It turns out pregnancy hormones are the least of her problems, because her spiritual abilities suddenly begin to go a little haywire. The things that happen during the day, like her arrow burning itself to nothing before it reaches the target, or being forced to call Miroku for help after an exorcism goes horribly wrong, are bearable, if incredibly annoying. It’s the  _ dreams _ that make her want to curl up in a ball and never leave her bed again. She dreams of Kikyo, always Kikyo, because their connection has strengthened to the point where she barely knows where Kikyo ends and Kagome begins. Sometimes she’s kind and gentle, congratulating Kagome on her child and reassuring her that she’s not angry at her for living in peace with InuYasha. Those are nice dreams, dreams that she actually enjoys, but they’re unfortunately rare. Most of the time she’s wild and frightening, acting all too much like she did when she’d first been resurrected. She mocks Kagome for ever daring to think that she’s anything more than an imposter, and snarls viciously at her when she vows to never forgive her for having InuYasha’s child when it should have been  _ her _ . When she goes to her grave with him, to lay flowers at the shrine and tell Kikyo that she’s having a baby, she remembers the dreams and refuses to look up, afraid that she’ll see her face, twisted with rage and hatred. When Kaede lays a hand on her swollen belly during her weekly checkups, and her eyes glaze over with something she can’t identify, she flinches, convinced that she’ll condemn her for daring to have this baby, this happiness, and as time goes on she starts to realize that she’s not very happy at all. It’s hard to focus on living her life when part of her is constantly living in the past, and she hates it. She starts to think that maybe it would be better if she’d never fallen in love with InuYasha at all.
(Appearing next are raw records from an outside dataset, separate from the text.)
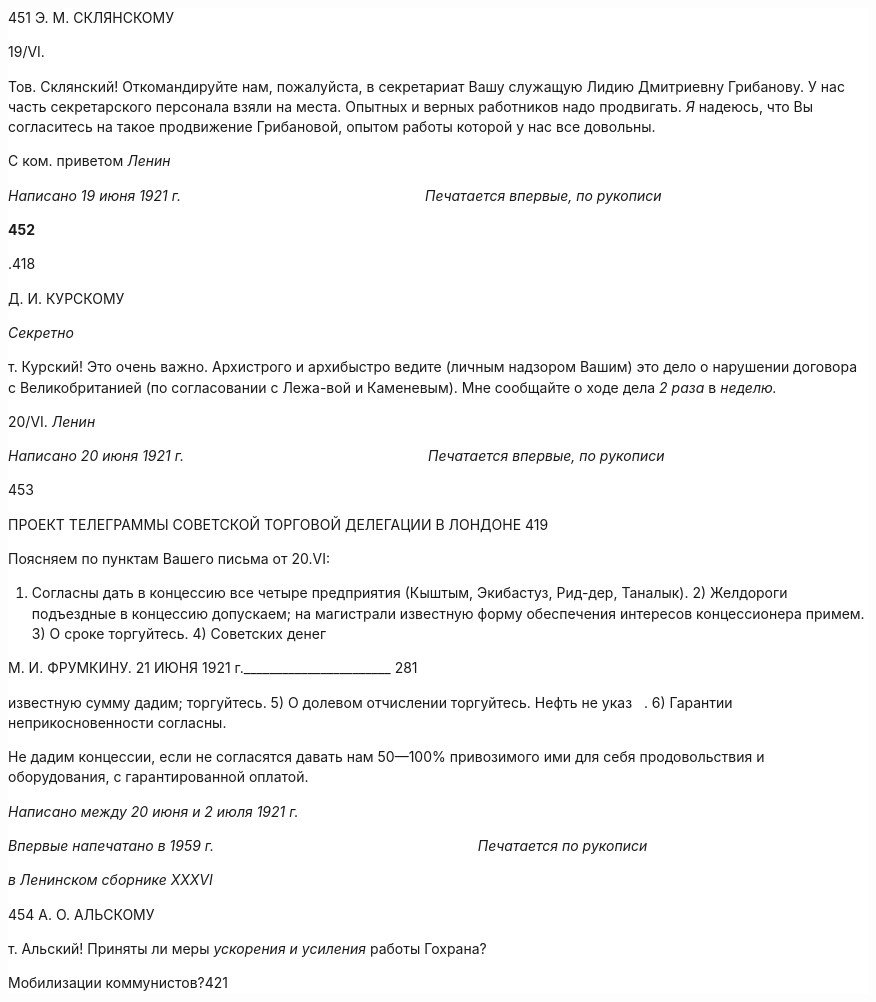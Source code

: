 451 Э. М. СКЛЯНСКОМУ

19/VI.

Тов. Склянский! Откомандируйте нам, пожалуйста, в секретариат Вашу служащую Лидию Дмитриевну Грибанову. У нас часть секретарского персонала взяли на места. Опытных и верных работников надо продвигать. _Я_ надеюсь, что Вы согласитесь на та­кое продвижение Грибановой, опытом работы которой у нас все довольны.

С ком. приветом _Ленин_

_Написано 19 июня 1921 г.                                                              Печатается впервые, по рукописи_

**452**

.418

Д. И. КУРСКОМУ

_Секретно_

т. Курский! Это очень важно. Архистрого и архибыстро ведите (личным надзором Вашим) это дело о нарушении договора с Великобританией (по согласовании с Лежа-вой и Каменевым). Мне сообщайте о ходе дела _2 раза_ в _неделю._

20/VI. _Ленин_

_Написано 20 июня 1921 г.                                                              Печатается впервые, по рукописи_

453

ПРОЕКТ ТЕЛЕГРАММЫ СОВЕТСКОЙ ТОРГОВОЙ ДЕЛЕГАЦИИ В ЛОНДОНЕ 419

Поясняем по пунктам Вашего письма от 20.VI:

1) Согласны дать в концессию все четыре предприятия (Кыштым, Экибастуз, Рид-дер, Таналык). 2) Желдороги подъездные в концессию допускаем; на магистрали из­вестную форму обеспечения интересов концессионера примем. 3) О сроке торгуйтесь. 4) Советских денег

  

М. И. ФРУМКИНУ. 21 ИЮНЯ 1921 г._______________________ 281

известную сумму дадим; торгуйтесь. 5) О долевом отчислении торгуйтесь. Нефть не указ   . 6) Гарантии неприкосновенности согласны.

Не дадим концессии, если не согласятся давать нам 50—100% привозимого ими для себя продовольствия и оборудования, с гарантированной оплатой.

_Написано между 20 июня и 2 июля 1921 г._

_Впервые напечатано в 1959 г.                                                                   Печатается по рукописи_

_в Ленинском сборнике_ _XXXVI_

454 А. О. АЛЬСКОМУ

т. Альский! Приняты ли меры _ускорения и усиления_ работы Гохрана?

Мобилизации коммунистов?421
Kagome’s eight months pregnant when it happens, and her belly is swollen to an obscene degree. She and InuYasha are relaxing in bed, discussing baby names. They’ve already decided on Toga for a boy, but they just can’t agree on a name for a girl, and she’s starting to feel annoyed. She closes her eyes and tries to block out his indignant objections, and a memory seizes her exhausted mind. She’s suddenly standing on the banks of a river, shyly asking InuYasha if he’d ever consider having a child with her. He turns bright red, and begins to stutter madly, and she turns away, silently berating herself for ever asking. Of course he wouldn’t want to, she was stupid to hope. But when he finally gets over himself and answers, she turns back around, surprised. He’d said yes, to her astonishment, and she felt a surge of pure joy. Someday, after InuYasha became human, the two of them would have a child, and she would be free to live as an ordinary woman. When she snaps out of it, coming back to herself, she breaks, bursting into tears. She was such a disgrace. She’d stolen their dreams, their hopes for a future. She’d fallen headfirst down a well and taken the place of a stranger, and she had the nerve to believe that she deserved it. She doesn’t think about Naraku, or about the Shikon Jewel’s twisted promises. She doesn’t even think about how this isn’t like her, how she’d usually confront her imsecurities head on. She’s tired, and her back hurts, and the guilt has been eating at her ever since she’d returned to the Feudal Era, and at that point, she stops being rational and just lets herself cry. InuYasha holds her, positioning himself behind her and wrapping his arms around her just the way she likes it. He’s learned that when a woman cries during pregnancy, it’s probably not for any particular reason, so he doesn’t ask. He just stays quiet, and hopes that she’ll feel better soon, but she doesn’t. She stops crying, but even then she doesn’t want to talk to him anymore, so she slips outside, walking down to Kikyo’s shrine in the cool night air.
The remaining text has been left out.